The Fine Tool Journal is also the presentation venue for the company’s annual photo contest, for which people offer pictures and stories about their best or most interesting tool.
The auctions held by Brown Tool Auctions are live events that Gehring describes as “exciting” and “a social thing because everybody knows everybody.” Brown Tool Auctions holds three a year: in Harrisburg, Pennsylvania, at the end of March and October and in York, Pennsylvania, at the end of January, in conjunction with an annual tool meet hosted by the Mid-West Tool Collectors Association. Gehring and his staff provide an absentee bidding service for those unable to attend in person.
Since 2014, the businesses have brought items to a mid-July farm auction at Tillers International, in Scotts, at which tools and implements related to blacksmithing, farriering and animal-drawn agricultural methods are sold.
The Fine Tool Journal auctions are exclusively absentee, with all bids accepted by mail, telephone or email or through the company’s website. This format generates a flurry of activity for Gehring and his staff. Bidders often call to learn where their bid lies in comparison to other bids. On the final days of the auction, numerous bidders might call in, posing their queries and quite probably upping the ante, over and over.
Gehring points out that each live auction involves a trade show in which antique dealers display their wares for direct sale.
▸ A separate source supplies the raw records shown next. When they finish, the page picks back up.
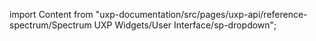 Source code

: 
import Content from "uxp-documentation/src/pages/uxp-api/reference-spectrum/Spectrum UXP Widgets/User Interface/sp-dropdown";

<Content query="product=xd"/>
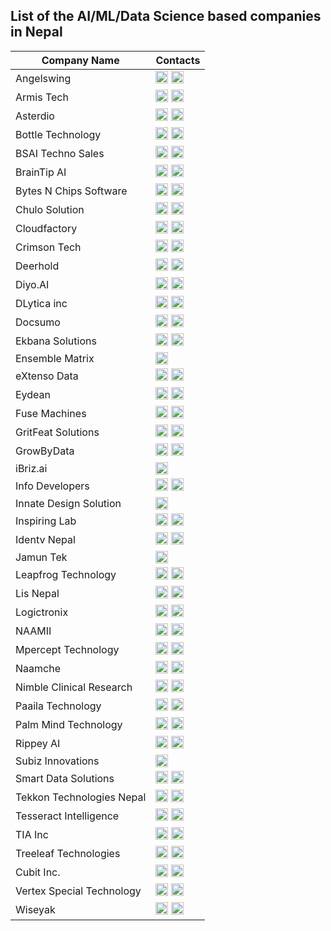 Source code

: ## List of the AI/ML/Data Science based companies in Nepal

| Company Name | Contacts |
|--------------|----------|
|	Angelswing	|	            <a href="https://angelswing.io/en" target="_blank"> <img src="https://icons-for-free.com/iff/png/512/globe+international+work+world+icon-1320086521784287131.png" width="20"/></a>  <a href="https://www.linkedin.com/company/angelswing/" target="_blank"><img src="https://cdn.jsdelivr.net/gh/devicons/devicon@latest/icons/linkedin/linkedin-original.svg" width="20"/></a>         	                        |
|   Armis Tech |                <a href="https://armis-tech.com/" target="_blank"> <img src="https://icons-for-free.com/iff/png/512/globe+international+work+world+icon-1320086521784287131.png" width="20"/></a>  <a href="https://www.linkedin.com/company/armistech/" target="_blank"><img src="https://cdn.jsdelivr.net/gh/devicons/devicon@latest/icons/linkedin/linkedin-original.svg" width="20"/></a>                                      |
|	Asterdio	|	            <a href="https://asterdio.com/" target="_blank"> <img src="https://icons-for-free.com/iff/png/512/globe+international+work+world+icon-1320086521784287131.png" width="20"/></a>  <a href="https://www.linkedin.com/company/asterdio/" target="_blank"><img src="https://cdn.jsdelivr.net/gh/devicons/devicon@latest/icons/linkedin/linkedin-original.svg" width="20"/></a> 		                                |
|	Bottle Technology	|	    <a href="https://bottle.tech/" target="_blank"> <img src="https://icons-for-free.com/iff/png/512/globe+international+work+world+icon-1320086521784287131.png" width="20"/></a>  <a href="https://www.linkedin.com/company/bottle-technology/" target="_blank"><img src="https://cdn.jsdelivr.net/gh/devicons/devicon@latest/icons/linkedin/linkedin-original.svg" width="20"/></a> 		                        |
|   BSAI Techno Sales   |       <a href="https://www.bsaitechnosales.com/" target="_blank"> <img src="https://icons-for-free.com/iff/png/512/globe+international+work+world+icon-1320086521784287131.png" width="20"/></a>  <a href="https://www.linkedin.com/company/bsaitechnosales/" target="_blank"><img src="https://cdn.jsdelivr.net/gh/devicons/devicon@latest/icons/linkedin/linkedin-original.svg" width="20"/></a>                                |
|	BrainTip AI	|	            <a href="https://braintip.ai/" target="_blank"> <img src="https://icons-for-free.com/iff/png/512/globe+international+work+world+icon-1320086521784287131.png" width="20"/></a>  <a href="https://www.linkedin.com/company/braintip-ai/" target="_blank"><img src="https://cdn.jsdelivr.net/gh/devicons/devicon@latest/icons/linkedin/linkedin-original.svg" width="20"/></a> 		                            |
|	Bytes N Chips Software|	    <a href="https://www.bytesnchips.com/" target="_blank"> <img src="https://icons-for-free.com/iff/png/512/globe+international+work+world+icon-1320086521784287131.png" width="20"/></a>  <a href="https://www.linkedin.com/company/bytes-n-chips-software/" target="_blank"><img src="https://cdn.jsdelivr.net/gh/devicons/devicon@latest/icons/linkedin/linkedin-original.svg" width="20"/></a>                         |
|	Chulo Solution	|	        <a href="https://namespace.jp/company?ref=chulosolutions" target="_blank"> <img src="https://icons-for-free.com/iff/png/512/globe+international+work+world+icon-1320086521784287131.png" width="20"/></a>  <a href="https://www.linkedin.com/company/chulo-solution/" target="_blank"><img src="https://cdn.jsdelivr.net/gh/devicons/devicon@latest/icons/linkedin/linkedin-original.svg" width="20"/></a> 		                        |
|	Cloudfactory	|	        <a href="https://www.cloudfactory.com.np/" target="_blank"> <img src="https://icons-for-free.com/iff/png/512/globe+international+work+world+icon-1320086521784287131.png" width="20"/></a>  <a href="https://www.linkedin.com/company/cloudfactory-com/" target="_blank"><img src="https://cdn.jsdelivr.net/gh/devicons/devicon@latest/icons/linkedin/linkedin-original.svg" width="20"/></a> 		                        |
|   Crimson Tech |              <a href="https://crimsontech.io/" target="_blank"> <img src="https://icons-for-free.com/iff/png/512/globe+international+work+world+icon-1320086521784287131.png" width="20"/></a>  <a href="https://www.linkedin.com/company/crimson-tech-nepal/" target="_blank"><img src="https://cdn.jsdelivr.net/gh/devicons/devicon@latest/icons/linkedin/linkedin-original.svg" width="20"/></a>                             |
|	Deerhold	|	            <a href="https://deerhold.com/" target="_blank"> <img src="https://icons-for-free.com/iff/png/512/globe+international+work+world+icon-1320086521784287131.png" width="20"/></a>  <a href="https://www.linkedin.com/company/deerhold/" target="_blank"><img src="https://cdn.jsdelivr.net/gh/devicons/devicon@latest/icons/linkedin/linkedin-original.svg" width="20"/></a> 		                                |
|	Diyo.AI	|	                <a href="https://diyo.ai/" target="_blank"> <img src="https://icons-for-free.com/iff/png/512/globe+international+work+world+icon-1320086521784287131.png" width="20"/></a>  <a href="https://www.linkedin.com/company/diyoai/" target="_blank"><img src="https://cdn.jsdelivr.net/gh/devicons/devicon@latest/icons/linkedin/linkedin-original.svg" width="20"/></a> 		                                |
|   DLytica inc |               <a href="https://www.dlytica.com/" target="_blank"> <img src="https://icons-for-free.com/iff/png/512/globe+international+work+world+icon-1320086521784287131.png" width="20"/></a>  <a href="https://www.linkedin.com/company/dlytica/" target="_blank"><img src="https://cdn.jsdelivr.net/gh/devicons/devicon@latest/icons/linkedin/linkedin-original.svg" width="20"/></a>                                        |
|	Docsumo	|	                <a href="https://www.docsumo.com/" target="_blank"> <img src="https://icons-for-free.com/iff/png/512/globe+international+work+world+icon-1320086521784287131.png" width="20"/></a>  <a href="https://www.linkedin.com/company/docsumoai/" target="_blank"><img src="https://cdn.jsdelivr.net/gh/devicons/devicon@latest/icons/linkedin/linkedin-original.svg" width="20"/></a> 		                                |
|	Ekbana Solutions	|	    <a href="https://www.ekbana.com/" target="_blank"> <img src="https://icons-for-free.com/iff/png/512/globe+international+work+world+icon-1320086521784287131.png" width="20"/></a>  <a href="https://www.linkedin.com/company/ekbana-solutions-pte--ltd/" target="_blank"><img src="https://cdn.jsdelivr.net/gh/devicons/devicon@latest/icons/linkedin/linkedin-original.svg" width="20"/></a>                      |
|	Ensemble Matrix	|	        <a href="https://www.linkedin.com/company/ensemblematrix/" target="_blank"><img src="https://cdn.jsdelivr.net/gh/devicons/devicon@latest/icons/linkedin/linkedin-original.svg" width="20"/></a> 		                        |
|	eXtenso Data	|	        <a href="https://www.extensodata.com/" target="_blank"> <img src="https://icons-for-free.com/iff/png/512/globe+international+work+world+icon-1320086521784287131.png" width="20"/></a>  <a href="https://www.linkedin.com/company/extensodata/" target="_blank"><img src="https://cdn.jsdelivr.net/gh/devicons/devicon@latest/icons/linkedin/linkedin-original.svg" width="20"/></a> 		                            |
|	Eydean	|	                <a href="https://eydean.com/" target="_blank"> <img src="https://icons-for-free.com/iff/png/512/globe+international+work+world+icon-1320086521784287131.png" width="20"/></a>  <a href="https://www.linkedin.com/company/eydeaninc/" target="_blank"><img src="https://cdn.jsdelivr.net/gh/devicons/devicon@latest/icons/linkedin/linkedin-original.svg" width="20"/></a> 		                                |
|	Fuse Machines	|	        <a href="https://fusemachines.com/" target="_blank"> <img src="https://icons-for-free.com/iff/png/512/globe+international+work+world+icon-1320086521784287131.png" width="20"/></a>  <a href="https://www.linkedin.com/company/fusemachines/" target="_blank"><img src="https://cdn.jsdelivr.net/gh/devicons/devicon@latest/icons/linkedin/linkedin-original.svg" width="20"/></a> 		                            |
|	GritFeat Solutions	|	    <a href="https://www.gritfeat.com/" target="_blank"> <img src="https://icons-for-free.com/iff/png/512/globe+international+work+world+icon-1320086521784287131.png" width="20"/></a>  <a href="https://www.linkedin.com/company/gritfeat-solutions/" target="_blank"><img src="https://cdn.jsdelivr.net/gh/devicons/devicon@latest/icons/linkedin/linkedin-original.svg" width="20"/></a> 	                        |
|	GrowByData	|	            <a href="https://growbydata.com/" target="_blank"> <img src="https://icons-for-free.com/iff/png/512/globe+international+work+world+icon-1320086521784287131.png" width="20"/></a>  <a href="https://www.linkedin.com/company/growbydata/" target="_blank"><img src="https://cdn.jsdelivr.net/gh/devicons/devicon@latest/icons/linkedin/linkedin-original.svg" width="20"/></a> 		                            |
|	iBriz.ai	|	            <a href="https://www.linkedin.com/company/ibriz-ai/" target="_blank"><img src="https://cdn.jsdelivr.net/gh/devicons/devicon@latest/icons/linkedin/linkedin-original.svg" width="20"/></a> 		                                |
|	Info Developers	|	        <a href="https://infodev.com.np/" target="_blank"> <img src="https://icons-for-free.com/iff/png/512/globe+international+work+world+icon-1320086521784287131.png" width="20"/></a>  <a href="https://www.linkedin.com/company/infodevelopers-pvt-ltd/" target="_blank"><img src="https://cdn.jsdelivr.net/gh/devicons/devicon@latest/icons/linkedin/linkedin-original.svg" width="20"/></a>                         |
|   Innate Design Solution|     <a href="https://www.linkedin.com/company/innate-design-solution-pvt-ltd/" target="_blank"><img src="https://cdn.jsdelivr.net/gh/devicons/devicon@latest/icons/linkedin/linkedin-original.svg" width="20"/></a>                 |
|	Inspiring Lab	|	        <a href="https://inspiringlab.com.np/" target="_blank"> <img src="https://icons-for-free.com/iff/png/512/globe+international+work+world+icon-1320086521784287131.png" width="20"/></a>  <a href="https://www.linkedin.com/company/inspiring-lab/" target="_blank"><img src="https://cdn.jsdelivr.net/gh/devicons/devicon@latest/icons/linkedin/linkedin-original.svg" width="20"/></a> 		                            |
|   Identv Nepal    |           <a href="https://nepal.identv.com/" target="_blank"> <img src="https://icons-for-free.com/iff/png/512/globe+international+work+world+icon-1320086521784287131.png" width="20"/></a>  <a href="https://www.linkedin.com/company/identvnepal/" target="_blank"><img src="https://cdn.jsdelivr.net/gh/devicons/devicon@latest/icons/linkedin/linkedin-original.svg" width="20"/></a>                                    |
|   Jamun Tek |                 <a href="https://www.linkedin.com/company/jamuntek/" target="_blank"><img src="https://cdn.jsdelivr.net/gh/devicons/devicon@latest/icons/linkedin/linkedin-original.svg" width="20"/></a>                                       |
|	Leapfrog Technology	|	    <a href="https://www.lftechnology.com/" target="_blank"> <img src="https://icons-for-free.com/iff/png/512/globe+international+work+world+icon-1320086521784287131.png" width="20"/></a>  <a href="https://www.linkedin.com/company/lftechnology/" target="_blank"><img src="https://cdn.jsdelivr.net/gh/devicons/devicon@latest/icons/linkedin/linkedin-original.svg" width="20"/></a> 		                            |
|	Lis Nepal	|	            <a href="https://lisnepal.com.np/" target="_blank"> <img src="https://icons-for-free.com/iff/png/512/globe+international+work+world+icon-1320086521784287131.png" width="20"/></a>  <a href="https://www.linkedin.com/company/lis-nepal-pvt-ltd/" target="_blank"><img src="https://cdn.jsdelivr.net/gh/devicons/devicon@latest/icons/linkedin/linkedin-original.svg" width="20"/></a> 		                        |
|	Logictronix	|	            <a href="https://logictronix.com/" target="_blank"> <img src="https://icons-for-free.com/iff/png/512/globe+international+work+world+icon-1320086521784287131.png" width="20"/></a>  <a href="https://www.linkedin.com/company/logictronix/" target="_blank"><img src="https://cdn.jsdelivr.net/gh/devicons/devicon@latest/icons/linkedin/linkedin-original.svg" width="20"/></a> 		                            |
|   NAAMII  |                   <a href="https://www.naamii.org.np/" target="_blank"> <img src="https://icons-for-free.com/iff/png/512/globe+international+work+world+icon-1320086521784287131.png" width="20"></a>       <a href="https://www.linkedin.com/company/naamiinepal/" target="_blank"><img src="https://cdn.jsdelivr.net/gh/devicons/devicon@latest/icons/linkedin/linkedin-original.svg" width="20"/></a>  |
|	Mpercept Technology	|	    <a href="https://mpercept.com/" target="_blank"> <img src="https://icons-for-free.com/iff/png/512/globe+international+work+world+icon-1320086521784287131.png" width="20"/></a>  <a href="https://www.linkedin.com/company/mpercept-technology/" target="_blank"><img src="https://cdn.jsdelivr.net/gh/devicons/devicon@latest/icons/linkedin/linkedin-original.svg" width="20"/></a> 	                        |
|   Naamche |                   <a href="https://www.naamche.com/" target="_blank"> <img src="https://icons-for-free.com/iff/png/512/globe+international+work+world+icon-1320086521784287131.png" width="20"/></a>  <a href="https://www.linkedin.com/company/naamche/" target="_blank"><img src="https://cdn.jsdelivr.net/gh/devicons/devicon@latest/icons/linkedin/linkedin-original.svg" width="20"/></a>                                        |
|	Nimble Clinical Research|   <a href="https://nimble-cr.com/" target="_blank"> <img src="https://icons-for-free.com/iff/png/512/globe+international+work+world+icon-1320086521784287131.png" width="20"/></a>  <a href="https://www.linkedin.com/company/nimble-cr/" target="_blank"><img src="https://cdn.jsdelivr.net/gh/devicons/devicon@latest/icons/linkedin/linkedin-original.svg" width="20"/></a> 		                                |
|	Paaila Technology	|	    <a href="https://paailatechnology.com/" target="_blank"> <img src="https://icons-for-free.com/iff/png/512/globe+international+work+world+icon-1320086521784287131.png" width="20"/></a>  <a href="https://www.linkedin.com/company/paaila-technology/" target="_blank"><img src="https://cdn.jsdelivr.net/gh/devicons/devicon@latest/icons/linkedin/linkedin-original.svg" width="20"/></a> 		                        |
|   Palm Mind Technology |      <a href="https://palmmind.com/" target="_blank"> <img src="https://icons-for-free.com/iff/png/512/globe+international+work+world+icon-1320086521784287131.png" width="20"/></a>  <a href="https://www.linkedin.com/company/palm-mind-technology/" target="_blank"><img src="https://cdn.jsdelivr.net/gh/devicons/devicon@latest/icons/linkedin/linkedin-original.svg" width="20"/></a>                           |
|	Rippey AI	|	            <a href="https://rippey.ai/" target="_blank"> <img src="https://icons-for-free.com/iff/png/512/globe+international+work+world+icon-1320086521784287131.png" width="20"/></a>  <a href="https://www.linkedin.com/company/rippey/" target="_blank"><img src="https://cdn.jsdelivr.net/gh/devicons/devicon@latest/icons/linkedin/linkedin-original.svg" width="20"/></a> 		                                |
|   Subiz Innovations |         <a href="https://subizinnovations.com.np/" target="_blank"><img src="https://icons-for-free.com/iff/png/512/globe+international+work+world+icon-1320086521784287131.png" width="20"/></a>                                                                      |
|   Smart Data Solutions |      <a href="https://sdata.us/" target="_blank"> <img src="https://icons-for-free.com/iff/png/512/globe+international+work+world+icon-1320086521784287131.png" width="20"/></a>  <a href="https://www.linkedin.com/company/smart-data-solutions/life/smartlife/" target="_blank"><img src="https://cdn.jsdelivr.net/gh/devicons/devicon@latest/icons/linkedin/linkedin-original.svg" width="20"/></a>            |
|	Tekkon Technologies Nepal|  <a href="https://tekkon.com.np/" target="_blank"> <img src="https://icons-for-free.com/iff/png/512/globe+international+work+world+icon-1320086521784287131.png" width="20"/></a>  <a href="https://www.linkedin.com/company/tekkontech/" target="_blank"><img src="https://cdn.jsdelivr.net/gh/devicons/devicon@latest/icons/linkedin/linkedin-original.svg" width="20"/></a> 		                            |
|   Tesseract Intelligence |    <a href="https://tesseractintelligence.com/" target="_blank"> <img src="https://icons-for-free.com/iff/png/512/globe+international+work+world+icon-1320086521784287131.png" width="20"/></a>  <a href="https://www.linkedin.com/company/tesseract-intelligence/" target="_blank"><img src="https://cdn.jsdelivr.net/gh/devicons/devicon@latest/icons/linkedin/linkedin-original.svg" width="20"/></a>                         |
|   TIA Inc |                   <a href="https://www.tiainc.com/" target="_blank"> <img src="https://icons-for-free.com/iff/png/512/globe+international+work+world+icon-1320086521784287131.png" width="20"/></a>  <a href="https://www.linkedin.com/company/taigroup/" target="_blank"><img src="https://cdn.jsdelivr.net/gh/devicons/devicon@latest/icons/linkedin/linkedin-original.svg" width="20"/></a>                                       |
|	Treeleaf Technologies	|	<a href="https://treeleaf.ai/" target="_blank"> <img src="https://icons-for-free.com/iff/png/512/globe+international+work+world+icon-1320086521784287131.png" width="20"/></a>  <a href="https://www.linkedin.com/company/treeleafai/" target="_blank"><img src="https://cdn.jsdelivr.net/gh/devicons/devicon@latest/icons/linkedin/linkedin-original.svg" width="20"/></a> 		                            |
|   Cubit Inc. |                <a href="https://www.cubit.com.np/" target="_blank"> <img src="https://icons-for-free.com/iff/png/512/globe+international+work+world+icon-1320086521784287131.png" width="20"/></a>  <a href="https://www.linkedin.com/company/cubit-incorporated/" target="_blank"><img src="https://cdn.jsdelivr.net/gh/devicons/devicon@latest/icons/linkedin/linkedin-original.svg" width="20"/></a>                            |
|   Vertex Special Technology | <a href="https://vertexspecial.com/" target="_blank"> <img src="https://icons-for-free.com/iff/png/512/globe+international+work+world+icon-1320086521784287131.png" width="20"/></a>  <a href="https://www.linkedin.com/company/vertex-special-technologies/" target="_blank"><img src="https://cdn.jsdelivr.net/gh/devicons/devicon@latest/icons/linkedin/linkedin-original.svg" width="20"/></a>                    |
|	Wiseyak	|	                <a href="https://wiseyak.com/" target="_blank"> <img src="https://icons-for-free.com/iff/png/512/globe+international+work+world+icon-1320086521784287131.png" width="20"/></a>  <a href="https://www.linkedin.com/company/wiseyakinc/" target="_blank"><img src="https://cdn.jsdelivr.net/gh/devicons/devicon@latest/icons/linkedin/linkedin-original.svg" width="20"/></a> 		                            |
The auctions also have a “Whatzit Room” to which people bring obscure items for which no viable purpose is apparent.
Humorously, he points out that inventors of the 1700s and 1800s didn’t have 21st-century collectors in mind when they made, patented and marketed their tools. Product descriptions weren’t necessary back then, he says, because “people who were buying the item already knew what it was and how to use it or they wouldn’t be buying it.”
Today, when writing tool descriptions, Gehring and Adams look for a manufacturer’s name, patent number and year stamped on the tool. Then they utilize online databases posted by the U.S. Patent Office and Google Patents and a catalog of toolmakers published by the Early American Industries Association.
The more information they put in their catalogs, the higher the bids are likely to be. Some collectors want to own complete sets of related items, and adequate information helps those who need a particular piece, Gehring says. Similarly, woodworkers want items they know will suit their needs.
The allure of antique tools
Speaking with reverence, Gehring discloses why he’s so interested in antique tools. “It’s hard to create a new physical object in the world today,” he says. “Everything is invented by employees, and patents are owned by corporations. But starting with the 1850s, tremendous innovations were made by individuals. Before one specific design could capture the market, people were coming up with every crazy idea they could think of to improve on somebody else’s idea.”
Tool collectors today are intrigued by the mystery of tools they discover, sometimes unexpectedly at the bottom of a box of unrelated items. “It’s really exciting to find a tool that there’s a patent for but nobody has ever seen,” Gehring says. “Why didn’t it take off? The rarer it is, the more questions arise and the more value it has.”
The thrill of collecting, then, is often not in amassing a huge assortment but in holding a one-of-a-kind tool in your hands and realizing it hasn’t been seen for generations.